David Smith (1906-1965) is widely heralded the greatest American sculptor of the twentieth century. Smith has generally been presented as the three-dimensional counterparty to the Abstract Expressionist painters and/ or as a draftsman in space. "Cubes and Anarchy" places these acknowledged masterpieces in context with his earlier works, revealing Smith as a sculptor whose identification with the working class motivated him to adopt the geometric forms of the constructivist avant-garde from the very first years of his career in the 1930s until his death in 1965.
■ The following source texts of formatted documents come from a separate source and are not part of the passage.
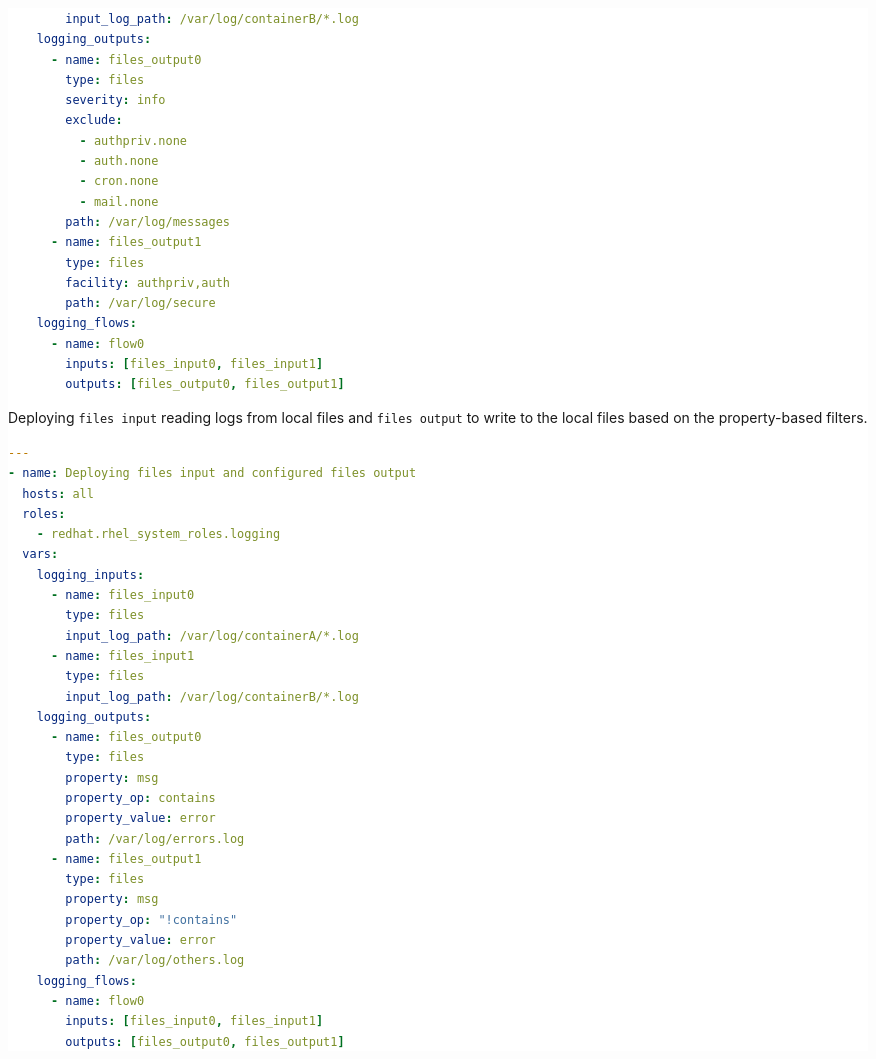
 ```yaml
        input_log_path: /var/log/containerB/*.log
    logging_outputs:
      - name: files_output0
        type: files
        severity: info
        exclude:
          - authpriv.none
          - auth.none
          - cron.none
          - mail.none
        path: /var/log/messages
      - name: files_output1
        type: files
        facility: authpriv,auth
        path: /var/log/secure
    logging_flows:
      - name: flow0
        inputs: [files_input0, files_input1]
        outputs: [files_output0, files_output1]
```

Deploying `files input` reading logs from local files and `files output` to write to the local files based on the property-based filters.

```yaml
---
- name: Deploying files input and configured files output
  hosts: all
  roles:
    - redhat.rhel_system_roles.logging
  vars:
    logging_inputs:
      - name: files_input0
        type: files
        input_log_path: /var/log/containerA/*.log
      - name: files_input1
        type: files
        input_log_path: /var/log/containerB/*.log
    logging_outputs:
      - name: files_output0
        type: files
        property: msg
        property_op: contains
        property_value: error
        path: /var/log/errors.log
      - name: files_output1
        type: files
        property: msg
        property_op: "!contains"
        property_value: error
        path: /var/log/others.log
    logging_flows:
      - name: flow0
        inputs: [files_input0, files_input1]
        outputs: [files_output0, files_output1]
```
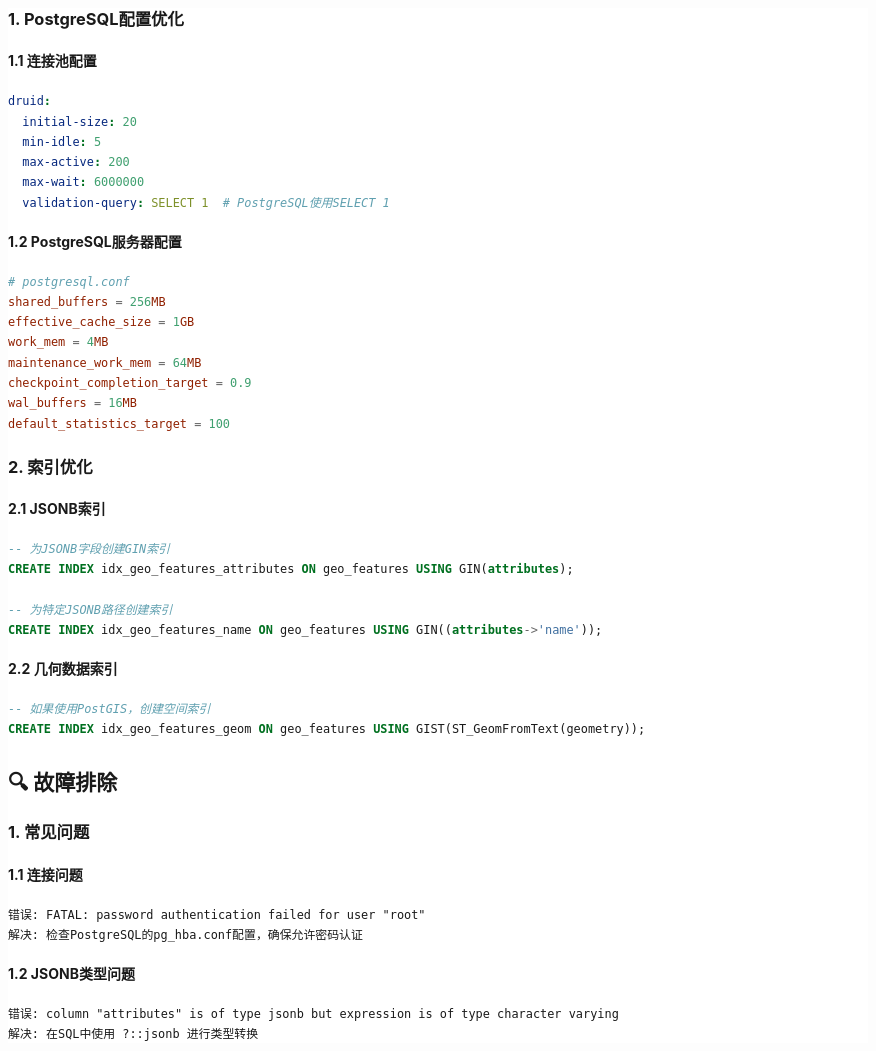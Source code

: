 ### 1. **PostgreSQL配置优化**

#### 1.1 **连接池配置**
```yaml
druid:
  initial-size: 20
  min-idle: 5
  max-active: 200
  max-wait: 6000000
  validation-query: SELECT 1  # PostgreSQL使用SELECT 1
```

#### 1.2 **PostgreSQL服务器配置**
```conf
# postgresql.conf
shared_buffers = 256MB
effective_cache_size = 1GB
work_mem = 4MB
maintenance_work_mem = 64MB
checkpoint_completion_target = 0.9
wal_buffers = 16MB
default_statistics_target = 100
```

### 2. **索引优化**

#### 2.1 **JSONB索引**
```sql
-- 为JSONB字段创建GIN索引
CREATE INDEX idx_geo_features_attributes ON geo_features USING GIN(attributes);

-- 为特定JSONB路径创建索引
CREATE INDEX idx_geo_features_name ON geo_features USING GIN((attributes->'name'));
```

#### 2.2 **几何数据索引**
```sql
-- 如果使用PostGIS，创建空间索引
CREATE INDEX idx_geo_features_geom ON geo_features USING GIST(ST_GeomFromText(geometry));
```

## 🔍 故障排除

### 1. **常见问题**

#### 1.1 **连接问题**
```
错误: FATAL: password authentication failed for user "root"
解决: 检查PostgreSQL的pg_hba.conf配置，确保允许密码认证
```

#### 1.2 **JSONB类型问题**
```
错误: column "attributes" is of type jsonb but expression is of type character varying
解决: 在SQL中使用 ?::jsonb 进行类型转换
```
David Smith cut geometric shapes out of steel plate and welded them into totemic shapes. He made steel boxes, stacked them in lyrical ways, and buffed swirls into their surfaces. He played with gravity, balance, and even words—well, letters. When asked, in 1961, whether the sculptures should in fact be seen as personages, Smith replied: "Even [an artist's] vision has to be made up of the forms and the world that he knows...There is no such thing as the truly abstract; man always has to work from his life." David Sylvester said in 1961. Cubi V Cubi V, 1963. Stainless steel, 96 × 73 × 22 in. (243.8 × 185.4 × 55.9 cm) is one of the twenty-eight Cubi sculptures made by Smith. In Cubi V, the "cubes" are arranged in such a way as to suggest a weightless equilibrium rather than a labored construction. "The Cubis have compositional effects of balance, thrust, turning, even lyricism, all characteristics completely unassociable with the qualities of the basic cube components. It is not only that the whole is greater than the sum of its parts but that the inter- connecting, synergetic aspect of the work means that its authority derives from seeing these elements work together compositionally - indeed sometimes almost magically." from E. A. Carmean. Cubi V clearly falls into the figurative category, the rectangular supporting form and the extended horizontal element suggesting limbs attached to the central cubic "torso".